一般认为在自然降温过程中植物组织是胞外首先结冰,主要是质外体溶液在膨压不为零时的渗透浓度总是低于细胞浆,冰点温度更高,在低温条件下更容易结冰,但要确认组织的胞外结冰在试验观察方面存在很多技术上的困难,目前只有极少数的研究用显微镜观察到细胞外结冰(Asahina, 1956; Pearce, 1988; 2001)。尚无植物组织胞外结冰的详细可靠的热力学证据。理论上,由于植物组织结冰时放出大量的融解热,可以通过差热分析研究植物的结冰过程。然而,经典的差热分析分辨率较低,仅用于分析膜脂的相变温度或膜脂的不饱和度,还没有用于分析植物组织的结冰过程的研究报道。顶花板凳果(Pachysandra terminalis)是一种耐寒的常绿草本园林植物,广泛用于城市绿化。Zhu等(1991)用热敏电阻检测到了顶花板凳果叶片活叶片和死叶片的冷却结冰曲线有差别。在寒冷的冬季,其叶片要经历反复的结冰-融冰过程,了解其叶片的结冰模式,有助于理解植物细胞的抗冻机制。本研究用高精密差热扫描分析结合水势测定和显微观察,研究常绿的顶花板凳果叶片在冷却结冰过程中的放热特征和叶片组织的显微观察结果,以了解这种植物的结冰模式,为阐明常绿植物抗冻机制提供理论依据。

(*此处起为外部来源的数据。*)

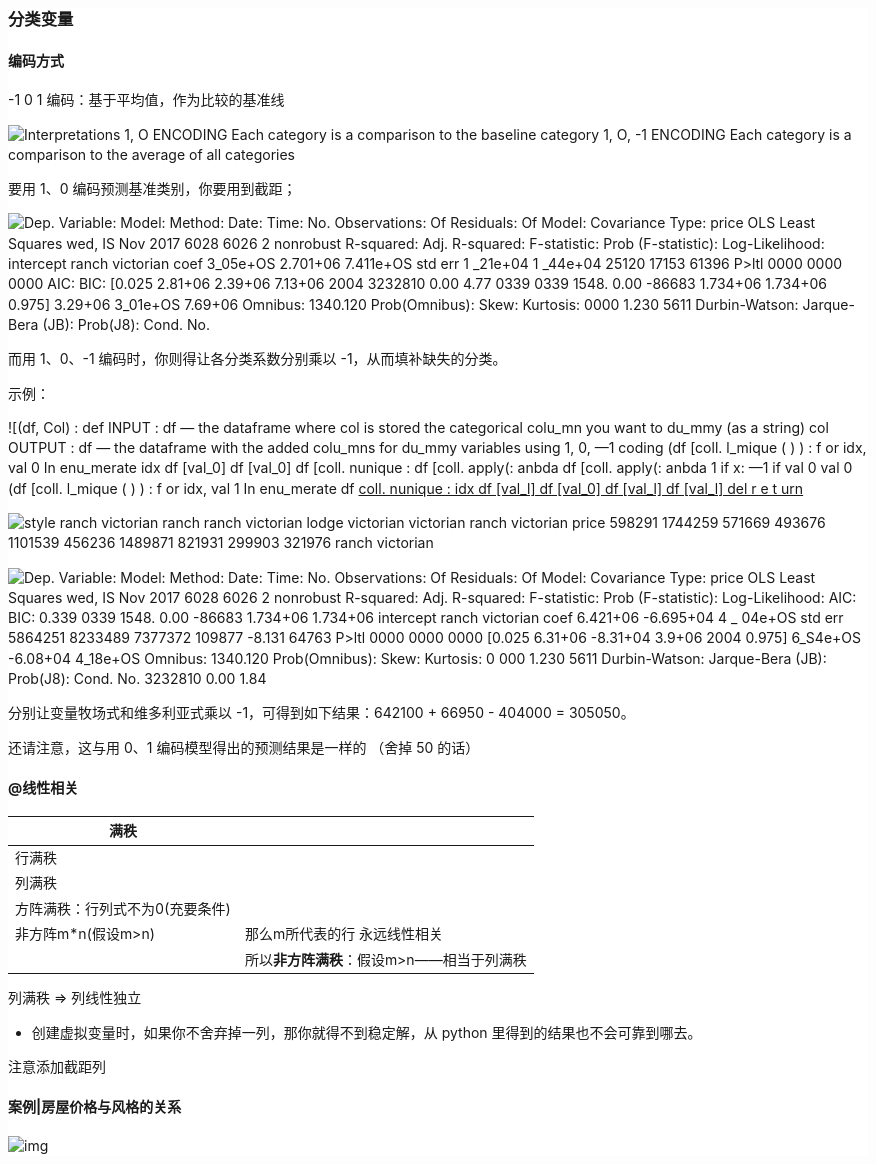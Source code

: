 ### 分类变量

#### 编码方式

 -1 0 1 编码：基于平均值，作为比较的基准线

![Interpretations  1, O ENCODING  Each category is a comparison  to the baseline category  1, O, -1 ENCODING  Each category is a comparison  to the average of all categories ](https://cdn.jsdelivr.net/gh/DaiDuncan/PicUploader/img/20210221215319.png)

要用 1、0 编码预测基准类别，你要用到截距；

![Dep. Variable:  Model:  Method:  Date:  Time:  No. Observations:  Of Residuals:  Of Model:  Covariance Type:  price  OLS  Least Squares  wed, IS Nov 2017  6028  6026  2  nonrobust  R-squared:  Adj. R-squared:  F-statistic:  Prob (F-statistic):  Log-Likelihood:  intercept  ranch  victorian  coef  3_05e+OS  2.701+06  7.411e+OS  std err  1 _21e+04  1 _44e+04  25120  17153  61396  P>ltl  0000  0000  0000  AIC:  BIC:  [0.025  2.81+06  2.39+06  7.13+06  2004  3232810  0.00  4.77  0339  0339  1548.  0.00  -86683  1.734+06  1.734+06  0.975]  3.29+06  3_01e+OS  7.69+06  Omnibus: 1340.120  Prob(Omnibus):  Skew:  Kurtosis:  0000  1.230  5611  Durbin-Watson:  Jarque-Bera (JB):  Prob(J8):  Cond. No. ](https://cdn.jsdelivr.net/gh/DaiDuncan/PicUploader/img/20210221215433.png)



而用 1、0、-1 编码时，你则得让各分类系数分别乘以 -1，从而填补缺失的分类。

示例：

![(df, Col) :  def  INPUT :  df —  the dataframe where col is stored  the categorical colu_mn you want to du_mmy (as a string)  col  OUTPUT :  df —  the dataframe with the added colu_mns  for du_mmy  variables using 1, 0,  —1 coding  (df [coll. l_mique ( ) ) :  f or  idx, val 0  In enu_merate  idx  df [val_0]  df [val_0]  df [coll. nunique :  df [coll. apply(: anbda  df [coll. apply(: anbda  1 if  x: —1 if  val 0  val 0  (df [coll. l_mique ( ) ) :  f or  idx, val 1  In enu_merate  df [coll. nunique :  idx  df [val_l]  df [val_0]  df [val_l]  df [val_l]  del  r e t urn ](https://cdn.jsdelivr.net/gh/DaiDuncan/PicUploader/img/20210222172257.png)

![style  ranch  victorian  ranch  ranch  victorian  lodge  victorian  victorian  ranch  victorian  price  598291  1744259  571669  493676  1101539  456236  1489871  821931  299903  321976  ranch  victorian ](https://cdn.jsdelivr.net/gh/DaiDuncan/PicUploader/img/20210222172302.png)

![Dep. Variable:  Model:  Method:  Date:  Time:  No. Observations:  Of Residuals:  Of Model:  Covariance Type:  price  OLS  Least Squares  wed, IS Nov 2017  6028  6026  2  nonrobust  R-squared:  Adj. R-squared:  F-statistic:  Prob (F-statistic):  Log-Likelihood:  AIC:  BIC:  0.339  0339  1548.  0.00  -86683  1.734+06  1.734+06  intercept  ranch  victorian  coef  6.421+06  -6.695+04  4 _ 04e+OS  std err  5864251  8233489  7377372  109877  -8.131  64763  P>ltl  0000  0000  0000  [0.025  6.31+06  -8.31+04  3.9+06  2004  0.975]  6_S4e+OS  -6.08+04  4_18e+OS  Omnibus: 1340.120  Prob(Omnibus):  Skew:  Kurtosis:  0 000  1.230  5611  Durbin-Watson:  Jarque-Bera (JB):  Prob(J8):  Cond. No.  3232810  0.00  1.84 ](https://cdn.jsdelivr.net/gh/DaiDuncan/PicUploader/img/20210221215423.png)

分别让变量牧场式和维多利亚式乘以 -1，可得到如下结果：642100 + 66950 - 404000 = 305050。

还请注意，这与用 0、1 编码模型得出的预测结果是一样的 （舍掉 50 的话）





#### @线性相关

| 满秩                            |                                           |
| ------------------------------- | ----------------------------------------- |
| 行满秩                          |                                           |
| 列满秩                          |                                           |
| 方阵满秩：行列式不为0(充要条件) |                                           |
| 非方阵m*n(假设m>n)              | 那么m所代表的行 永远线性相关              |
|                                 | 所以**非方阵满秩**：假设m>n——相当于列满秩 |

列满秩 => 列线性独立

- 创建虚拟变量时，如果你不舍弃掉一列，那你就得不到稳定解，从 python 里得到的结果也不会可靠到哪去。



注意添加截距列



#### 案例|房屋价格与风格的关系

![img](https://cdn.jsdelivr.net/gh/DaiDuncan/PicUploader/img/20210221215119.png)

1 材料与方法 1.1 试验材料以自然条件下生长的常绿园林植物顶花板凳果的健康成熟叶片(茎中部介于上部幼嫩叶片和下部老叶之间)为材料。叶片从植株上取下后立即装入塑料薄膜袋内密封防止水分散发。将新鲜活叶片密封在薄膜保鲜袋中,用液氮冰冻后在室温条件下(24~28 ℃)迅速融冰得到冰冻杀死的对照叶片。另外用顶花板凳果叶片的组织提取液浸润滤纸(多余的溶液以上下叠加的滤纸吸收)作为与叶片可比的细胞溶液模拟参照物。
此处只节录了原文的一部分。